> _What the task requires_: Search the records that follow and extract every line containing the string "webserver".

★ ★ ★ ★ ★ ★ ★

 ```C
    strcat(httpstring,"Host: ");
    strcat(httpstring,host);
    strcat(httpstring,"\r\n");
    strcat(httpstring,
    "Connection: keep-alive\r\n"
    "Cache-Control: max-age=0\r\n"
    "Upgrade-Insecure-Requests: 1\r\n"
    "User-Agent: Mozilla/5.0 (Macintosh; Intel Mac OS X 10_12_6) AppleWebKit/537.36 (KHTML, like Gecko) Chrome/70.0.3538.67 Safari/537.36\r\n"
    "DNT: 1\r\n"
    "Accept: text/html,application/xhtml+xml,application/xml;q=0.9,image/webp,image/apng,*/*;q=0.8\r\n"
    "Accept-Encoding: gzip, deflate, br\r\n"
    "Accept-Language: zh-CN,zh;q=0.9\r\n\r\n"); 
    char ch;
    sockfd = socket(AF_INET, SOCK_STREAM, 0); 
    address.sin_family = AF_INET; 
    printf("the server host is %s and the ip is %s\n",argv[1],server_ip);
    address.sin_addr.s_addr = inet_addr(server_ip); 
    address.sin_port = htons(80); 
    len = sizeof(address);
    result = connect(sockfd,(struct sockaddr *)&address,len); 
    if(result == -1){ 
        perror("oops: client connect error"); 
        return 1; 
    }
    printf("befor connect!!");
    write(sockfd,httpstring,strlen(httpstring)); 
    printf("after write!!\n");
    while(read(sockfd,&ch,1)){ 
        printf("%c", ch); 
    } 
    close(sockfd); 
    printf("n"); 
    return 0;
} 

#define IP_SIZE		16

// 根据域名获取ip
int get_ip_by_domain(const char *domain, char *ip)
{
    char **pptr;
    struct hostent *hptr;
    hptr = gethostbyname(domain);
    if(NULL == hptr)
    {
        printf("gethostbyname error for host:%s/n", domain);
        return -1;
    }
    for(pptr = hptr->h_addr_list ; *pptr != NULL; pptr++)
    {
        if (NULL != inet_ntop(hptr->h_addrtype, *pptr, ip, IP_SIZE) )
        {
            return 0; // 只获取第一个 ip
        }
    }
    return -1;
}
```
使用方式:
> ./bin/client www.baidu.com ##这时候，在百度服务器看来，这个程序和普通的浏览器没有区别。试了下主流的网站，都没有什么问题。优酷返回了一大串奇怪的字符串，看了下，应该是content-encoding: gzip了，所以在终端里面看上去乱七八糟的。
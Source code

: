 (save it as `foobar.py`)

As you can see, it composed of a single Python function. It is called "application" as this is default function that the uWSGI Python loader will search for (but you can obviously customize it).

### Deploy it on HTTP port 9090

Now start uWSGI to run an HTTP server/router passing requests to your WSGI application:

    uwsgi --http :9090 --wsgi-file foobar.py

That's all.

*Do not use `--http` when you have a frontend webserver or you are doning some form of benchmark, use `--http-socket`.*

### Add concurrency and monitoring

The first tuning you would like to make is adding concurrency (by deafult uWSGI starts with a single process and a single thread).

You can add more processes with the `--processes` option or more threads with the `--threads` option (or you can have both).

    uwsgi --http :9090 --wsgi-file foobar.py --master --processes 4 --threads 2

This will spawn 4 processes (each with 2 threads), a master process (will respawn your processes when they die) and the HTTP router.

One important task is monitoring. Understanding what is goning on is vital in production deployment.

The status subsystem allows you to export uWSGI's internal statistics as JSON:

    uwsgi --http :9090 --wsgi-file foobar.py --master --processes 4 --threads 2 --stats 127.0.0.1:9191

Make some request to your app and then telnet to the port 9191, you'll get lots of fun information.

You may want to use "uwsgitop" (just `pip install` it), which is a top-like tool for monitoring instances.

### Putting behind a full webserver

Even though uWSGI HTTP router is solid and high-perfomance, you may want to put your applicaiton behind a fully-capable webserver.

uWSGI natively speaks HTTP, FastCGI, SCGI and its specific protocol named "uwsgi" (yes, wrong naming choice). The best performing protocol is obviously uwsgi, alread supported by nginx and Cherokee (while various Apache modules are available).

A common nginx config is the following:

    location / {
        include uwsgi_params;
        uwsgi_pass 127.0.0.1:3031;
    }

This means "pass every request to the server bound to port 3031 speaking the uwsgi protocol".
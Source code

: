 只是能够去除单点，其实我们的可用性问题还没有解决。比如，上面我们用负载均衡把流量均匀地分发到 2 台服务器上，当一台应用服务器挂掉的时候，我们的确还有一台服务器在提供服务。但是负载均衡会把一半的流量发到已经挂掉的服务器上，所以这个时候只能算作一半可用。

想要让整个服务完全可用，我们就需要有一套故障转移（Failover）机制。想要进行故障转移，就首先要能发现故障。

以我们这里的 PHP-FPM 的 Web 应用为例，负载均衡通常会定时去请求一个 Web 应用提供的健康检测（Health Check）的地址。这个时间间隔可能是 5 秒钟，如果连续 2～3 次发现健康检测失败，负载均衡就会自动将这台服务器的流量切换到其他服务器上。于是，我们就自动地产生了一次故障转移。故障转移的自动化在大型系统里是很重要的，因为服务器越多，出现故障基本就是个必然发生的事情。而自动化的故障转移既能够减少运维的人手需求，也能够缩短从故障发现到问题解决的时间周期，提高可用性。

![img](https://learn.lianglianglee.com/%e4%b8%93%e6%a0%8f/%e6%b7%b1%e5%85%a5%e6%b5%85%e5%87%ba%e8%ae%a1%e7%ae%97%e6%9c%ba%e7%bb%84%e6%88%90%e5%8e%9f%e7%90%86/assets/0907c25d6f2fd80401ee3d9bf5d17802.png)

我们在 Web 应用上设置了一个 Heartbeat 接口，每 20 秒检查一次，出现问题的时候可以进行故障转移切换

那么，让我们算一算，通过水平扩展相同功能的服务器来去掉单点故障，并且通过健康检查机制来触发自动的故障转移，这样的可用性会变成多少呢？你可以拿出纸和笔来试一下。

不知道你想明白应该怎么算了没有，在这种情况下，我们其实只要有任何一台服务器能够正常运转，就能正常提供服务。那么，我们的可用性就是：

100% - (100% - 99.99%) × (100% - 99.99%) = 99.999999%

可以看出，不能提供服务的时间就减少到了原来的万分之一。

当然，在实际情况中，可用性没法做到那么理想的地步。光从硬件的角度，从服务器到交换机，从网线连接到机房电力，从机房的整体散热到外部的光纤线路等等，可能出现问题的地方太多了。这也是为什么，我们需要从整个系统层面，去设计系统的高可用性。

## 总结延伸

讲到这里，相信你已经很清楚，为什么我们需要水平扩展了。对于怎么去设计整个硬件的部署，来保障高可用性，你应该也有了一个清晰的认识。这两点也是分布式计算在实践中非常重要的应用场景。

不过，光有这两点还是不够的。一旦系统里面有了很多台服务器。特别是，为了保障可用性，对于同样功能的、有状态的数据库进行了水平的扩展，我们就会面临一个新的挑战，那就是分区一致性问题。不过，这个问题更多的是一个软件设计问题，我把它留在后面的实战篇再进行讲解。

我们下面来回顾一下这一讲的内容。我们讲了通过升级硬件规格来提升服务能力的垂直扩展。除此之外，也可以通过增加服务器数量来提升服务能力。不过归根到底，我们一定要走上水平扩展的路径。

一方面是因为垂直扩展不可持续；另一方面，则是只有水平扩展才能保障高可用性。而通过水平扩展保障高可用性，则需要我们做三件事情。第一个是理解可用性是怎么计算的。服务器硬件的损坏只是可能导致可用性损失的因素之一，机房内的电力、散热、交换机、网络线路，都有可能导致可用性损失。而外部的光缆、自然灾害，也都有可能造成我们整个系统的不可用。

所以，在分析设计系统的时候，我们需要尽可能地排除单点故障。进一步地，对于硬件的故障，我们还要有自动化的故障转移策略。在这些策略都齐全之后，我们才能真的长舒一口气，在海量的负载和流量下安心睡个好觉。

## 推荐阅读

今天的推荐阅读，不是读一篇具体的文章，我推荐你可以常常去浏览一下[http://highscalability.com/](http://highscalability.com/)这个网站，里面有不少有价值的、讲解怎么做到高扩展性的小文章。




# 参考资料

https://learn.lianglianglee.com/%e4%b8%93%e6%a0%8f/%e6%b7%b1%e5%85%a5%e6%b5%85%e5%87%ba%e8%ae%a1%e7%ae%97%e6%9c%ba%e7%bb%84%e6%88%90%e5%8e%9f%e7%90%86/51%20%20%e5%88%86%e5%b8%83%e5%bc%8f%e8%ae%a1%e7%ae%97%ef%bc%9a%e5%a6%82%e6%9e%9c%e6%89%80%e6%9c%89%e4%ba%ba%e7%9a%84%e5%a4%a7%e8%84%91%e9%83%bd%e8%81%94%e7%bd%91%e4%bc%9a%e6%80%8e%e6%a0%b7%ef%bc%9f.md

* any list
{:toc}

★ ★ ★ ★ ★ ★ ★

> _Response below_:
*Do not use `--http` when you have a frontend webserver or you are doning some form of benchmark, use `--http-socket`.*
### Putting behind a full webserver
Even though uWSGI HTTP router is solid and high-perfomance, you may want to put your applicaiton behind a fully-capable webserver.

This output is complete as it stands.